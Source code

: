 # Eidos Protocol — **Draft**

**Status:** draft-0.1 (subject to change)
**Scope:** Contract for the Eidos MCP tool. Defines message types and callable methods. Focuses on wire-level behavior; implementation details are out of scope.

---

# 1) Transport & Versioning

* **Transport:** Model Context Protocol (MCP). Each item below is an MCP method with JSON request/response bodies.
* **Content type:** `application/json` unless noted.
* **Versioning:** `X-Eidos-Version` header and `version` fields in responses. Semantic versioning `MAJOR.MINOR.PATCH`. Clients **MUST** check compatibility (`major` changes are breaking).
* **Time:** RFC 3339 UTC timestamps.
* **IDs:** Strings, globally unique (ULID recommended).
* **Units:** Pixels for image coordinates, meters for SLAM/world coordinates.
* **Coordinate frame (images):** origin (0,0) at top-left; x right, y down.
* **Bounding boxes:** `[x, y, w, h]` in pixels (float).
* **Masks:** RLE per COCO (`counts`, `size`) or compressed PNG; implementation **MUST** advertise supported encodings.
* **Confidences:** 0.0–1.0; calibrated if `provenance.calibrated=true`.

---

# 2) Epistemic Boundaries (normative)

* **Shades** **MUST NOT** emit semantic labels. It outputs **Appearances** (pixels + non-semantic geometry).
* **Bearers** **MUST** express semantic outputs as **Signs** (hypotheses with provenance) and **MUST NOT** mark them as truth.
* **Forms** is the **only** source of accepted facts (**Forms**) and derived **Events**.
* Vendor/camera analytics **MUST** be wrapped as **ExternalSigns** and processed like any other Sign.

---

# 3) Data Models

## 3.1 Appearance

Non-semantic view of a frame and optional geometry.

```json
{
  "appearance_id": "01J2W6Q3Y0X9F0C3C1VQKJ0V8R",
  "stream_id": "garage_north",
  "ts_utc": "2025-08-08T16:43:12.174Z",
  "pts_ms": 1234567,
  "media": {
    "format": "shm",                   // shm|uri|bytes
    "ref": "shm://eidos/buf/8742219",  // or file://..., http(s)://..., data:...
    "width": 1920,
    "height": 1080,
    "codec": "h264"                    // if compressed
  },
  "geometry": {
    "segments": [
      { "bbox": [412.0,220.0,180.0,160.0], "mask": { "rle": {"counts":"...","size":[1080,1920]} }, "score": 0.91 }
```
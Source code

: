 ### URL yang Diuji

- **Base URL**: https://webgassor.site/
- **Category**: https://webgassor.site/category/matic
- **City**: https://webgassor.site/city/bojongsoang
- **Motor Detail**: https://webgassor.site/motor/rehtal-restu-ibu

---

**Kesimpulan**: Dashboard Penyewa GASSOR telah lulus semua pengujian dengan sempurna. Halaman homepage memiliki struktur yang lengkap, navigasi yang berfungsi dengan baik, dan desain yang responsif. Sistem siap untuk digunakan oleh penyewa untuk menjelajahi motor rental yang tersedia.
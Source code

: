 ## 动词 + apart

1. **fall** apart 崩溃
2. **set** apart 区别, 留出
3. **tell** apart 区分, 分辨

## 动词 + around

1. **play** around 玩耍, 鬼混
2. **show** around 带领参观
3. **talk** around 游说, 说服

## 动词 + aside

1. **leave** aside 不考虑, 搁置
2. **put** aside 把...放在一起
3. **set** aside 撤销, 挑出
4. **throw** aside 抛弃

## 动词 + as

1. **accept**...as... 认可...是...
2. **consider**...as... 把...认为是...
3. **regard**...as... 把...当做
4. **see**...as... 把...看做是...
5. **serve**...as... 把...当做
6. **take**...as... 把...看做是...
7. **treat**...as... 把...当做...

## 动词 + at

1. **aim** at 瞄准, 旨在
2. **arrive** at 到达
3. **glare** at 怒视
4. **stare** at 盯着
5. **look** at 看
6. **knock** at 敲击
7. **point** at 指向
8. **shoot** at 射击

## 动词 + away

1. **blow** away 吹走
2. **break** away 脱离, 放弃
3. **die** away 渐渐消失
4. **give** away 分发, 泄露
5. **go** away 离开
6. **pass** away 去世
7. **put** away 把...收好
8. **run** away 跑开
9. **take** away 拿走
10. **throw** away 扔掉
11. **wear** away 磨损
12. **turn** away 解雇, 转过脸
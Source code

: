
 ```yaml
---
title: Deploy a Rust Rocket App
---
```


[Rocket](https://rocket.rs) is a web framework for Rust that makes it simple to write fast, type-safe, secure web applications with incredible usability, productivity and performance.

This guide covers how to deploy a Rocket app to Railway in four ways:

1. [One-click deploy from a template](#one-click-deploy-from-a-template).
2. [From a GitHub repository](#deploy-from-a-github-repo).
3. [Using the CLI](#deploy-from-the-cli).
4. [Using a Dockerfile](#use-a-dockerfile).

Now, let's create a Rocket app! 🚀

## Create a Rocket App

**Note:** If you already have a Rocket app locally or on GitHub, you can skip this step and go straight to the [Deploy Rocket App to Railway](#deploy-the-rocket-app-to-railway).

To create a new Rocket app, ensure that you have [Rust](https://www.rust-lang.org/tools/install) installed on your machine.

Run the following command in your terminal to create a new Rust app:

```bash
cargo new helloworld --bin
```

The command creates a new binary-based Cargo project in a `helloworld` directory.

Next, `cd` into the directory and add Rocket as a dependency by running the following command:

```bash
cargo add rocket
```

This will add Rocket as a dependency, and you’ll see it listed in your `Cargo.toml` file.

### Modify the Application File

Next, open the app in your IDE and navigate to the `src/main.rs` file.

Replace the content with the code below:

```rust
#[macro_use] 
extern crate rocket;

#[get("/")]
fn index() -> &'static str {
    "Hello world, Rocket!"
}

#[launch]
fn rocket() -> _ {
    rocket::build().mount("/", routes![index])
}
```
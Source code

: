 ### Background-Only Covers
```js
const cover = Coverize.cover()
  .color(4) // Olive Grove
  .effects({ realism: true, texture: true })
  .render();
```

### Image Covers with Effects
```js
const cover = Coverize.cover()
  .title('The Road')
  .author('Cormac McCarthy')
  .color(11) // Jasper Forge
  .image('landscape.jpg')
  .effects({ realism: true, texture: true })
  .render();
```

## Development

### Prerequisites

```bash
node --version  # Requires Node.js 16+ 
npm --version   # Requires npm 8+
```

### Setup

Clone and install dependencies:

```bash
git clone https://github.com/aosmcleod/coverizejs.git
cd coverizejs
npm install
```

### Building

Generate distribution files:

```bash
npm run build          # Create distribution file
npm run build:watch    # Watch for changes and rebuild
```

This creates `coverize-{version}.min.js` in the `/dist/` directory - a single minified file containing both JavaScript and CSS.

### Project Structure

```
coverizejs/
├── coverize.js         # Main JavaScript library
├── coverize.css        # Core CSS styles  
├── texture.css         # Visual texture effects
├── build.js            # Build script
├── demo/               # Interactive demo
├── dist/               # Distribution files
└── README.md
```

· · ·

> What to produce
Copy every line that contains "Versioning" from the listing above.

> Completed task
# 1) Transport & Versioning
* **Versioning:** `X-Eidos-Version` header and `version` fields in responses. Semantic versioning `MAJOR.MINOR.PATCH`. Clients **MUST** check compatibility (`major` changes are breaking).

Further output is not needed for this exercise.